HORRY COUNTY, SC (WMBF) - It can be hard for a parent to know whether or not a child has an ear infection, and doctors say if it's following a cold, it likely is.
With winter officially here and the Grand Strand area's propensity for weather changes, children are more likely to come down with a cold. However, doctors warn it can become a worrisome ear infection.
Dr. Ron Reynolds, with Beach Urgent Care, said he's seeing a lot of runny noses, congestion and coughing, which can sometimes lead to an ear infection.
Fluids from a cold can block up the middle ear space. That fluid could become infected.
"(It) sets up camp in your ear, whether or not you have and ear infection, a throat infection or a sinus infection," Reynolds said. "It kind of depends on where the bacteria or virus tends to set up camp."
For most younger children, Reynolds said children's Tylenol or Motrin will help ease discomfort.
"So, generally as a rule, unless wee see an infection that seems fairly significant, lots of times those are treated conservatively (with) lots of fluids."

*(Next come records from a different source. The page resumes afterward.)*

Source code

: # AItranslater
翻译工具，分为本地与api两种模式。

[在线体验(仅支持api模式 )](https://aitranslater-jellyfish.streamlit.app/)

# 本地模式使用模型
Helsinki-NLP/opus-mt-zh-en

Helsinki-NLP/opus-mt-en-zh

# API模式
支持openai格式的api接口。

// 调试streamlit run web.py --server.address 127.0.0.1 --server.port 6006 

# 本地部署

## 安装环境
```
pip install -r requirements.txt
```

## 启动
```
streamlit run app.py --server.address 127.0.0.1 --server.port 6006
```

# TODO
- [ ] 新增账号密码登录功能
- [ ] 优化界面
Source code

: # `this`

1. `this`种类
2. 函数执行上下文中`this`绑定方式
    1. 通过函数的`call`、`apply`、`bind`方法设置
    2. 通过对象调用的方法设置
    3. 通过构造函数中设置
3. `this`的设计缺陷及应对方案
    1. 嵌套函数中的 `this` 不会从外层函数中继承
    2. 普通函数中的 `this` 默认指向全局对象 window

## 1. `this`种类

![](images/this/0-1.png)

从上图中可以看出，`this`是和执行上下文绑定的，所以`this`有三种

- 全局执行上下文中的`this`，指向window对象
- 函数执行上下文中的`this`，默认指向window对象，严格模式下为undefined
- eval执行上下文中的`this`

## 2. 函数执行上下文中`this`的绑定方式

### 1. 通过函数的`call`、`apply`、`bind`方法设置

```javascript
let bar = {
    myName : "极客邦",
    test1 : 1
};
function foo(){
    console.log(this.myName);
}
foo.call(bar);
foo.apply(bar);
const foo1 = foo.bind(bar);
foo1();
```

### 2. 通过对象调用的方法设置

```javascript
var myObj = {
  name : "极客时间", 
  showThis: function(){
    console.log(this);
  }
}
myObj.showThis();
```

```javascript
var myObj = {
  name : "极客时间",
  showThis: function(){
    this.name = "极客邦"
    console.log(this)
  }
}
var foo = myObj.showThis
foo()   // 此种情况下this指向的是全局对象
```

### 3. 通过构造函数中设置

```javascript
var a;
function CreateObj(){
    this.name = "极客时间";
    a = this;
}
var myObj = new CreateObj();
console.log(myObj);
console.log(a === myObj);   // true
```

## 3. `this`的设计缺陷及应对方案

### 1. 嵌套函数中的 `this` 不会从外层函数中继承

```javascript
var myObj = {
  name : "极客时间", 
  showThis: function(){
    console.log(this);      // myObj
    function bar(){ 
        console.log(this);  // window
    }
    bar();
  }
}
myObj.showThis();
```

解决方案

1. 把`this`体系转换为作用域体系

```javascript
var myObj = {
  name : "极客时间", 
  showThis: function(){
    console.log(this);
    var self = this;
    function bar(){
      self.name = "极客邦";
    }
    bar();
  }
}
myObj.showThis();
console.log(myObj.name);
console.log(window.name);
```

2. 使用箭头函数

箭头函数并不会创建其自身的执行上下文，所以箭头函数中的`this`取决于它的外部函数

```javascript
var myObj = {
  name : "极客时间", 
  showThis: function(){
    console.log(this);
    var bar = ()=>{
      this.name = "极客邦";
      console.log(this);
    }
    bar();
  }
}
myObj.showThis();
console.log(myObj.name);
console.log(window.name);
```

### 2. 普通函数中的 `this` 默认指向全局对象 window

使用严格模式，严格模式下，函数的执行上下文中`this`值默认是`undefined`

Antibiotics can be given after a medical professional makes a diagnosis.
"Children that are more likely to be running a higher fever, are a little bit more uncomfortable or the outer ear is looking a lot redder, generally we'll tend to opt for an antibiotic," Reynolds said.
The doctor added that during the winter months, the cold temperatures can increase those things that allow a person to have an ear infection, as well as making one more susceptible to a viral infection.
"It is important if a child, especially in these colder temperatures, to keep their ears covered if you can," Reynolds said.
It can be hard for a parent to know whether or not a child has an ear infection. Reynolds said children won't always pull on their ears as a sign of a problem.
He added if they've had a few ear infections in the past, parents could see more of them.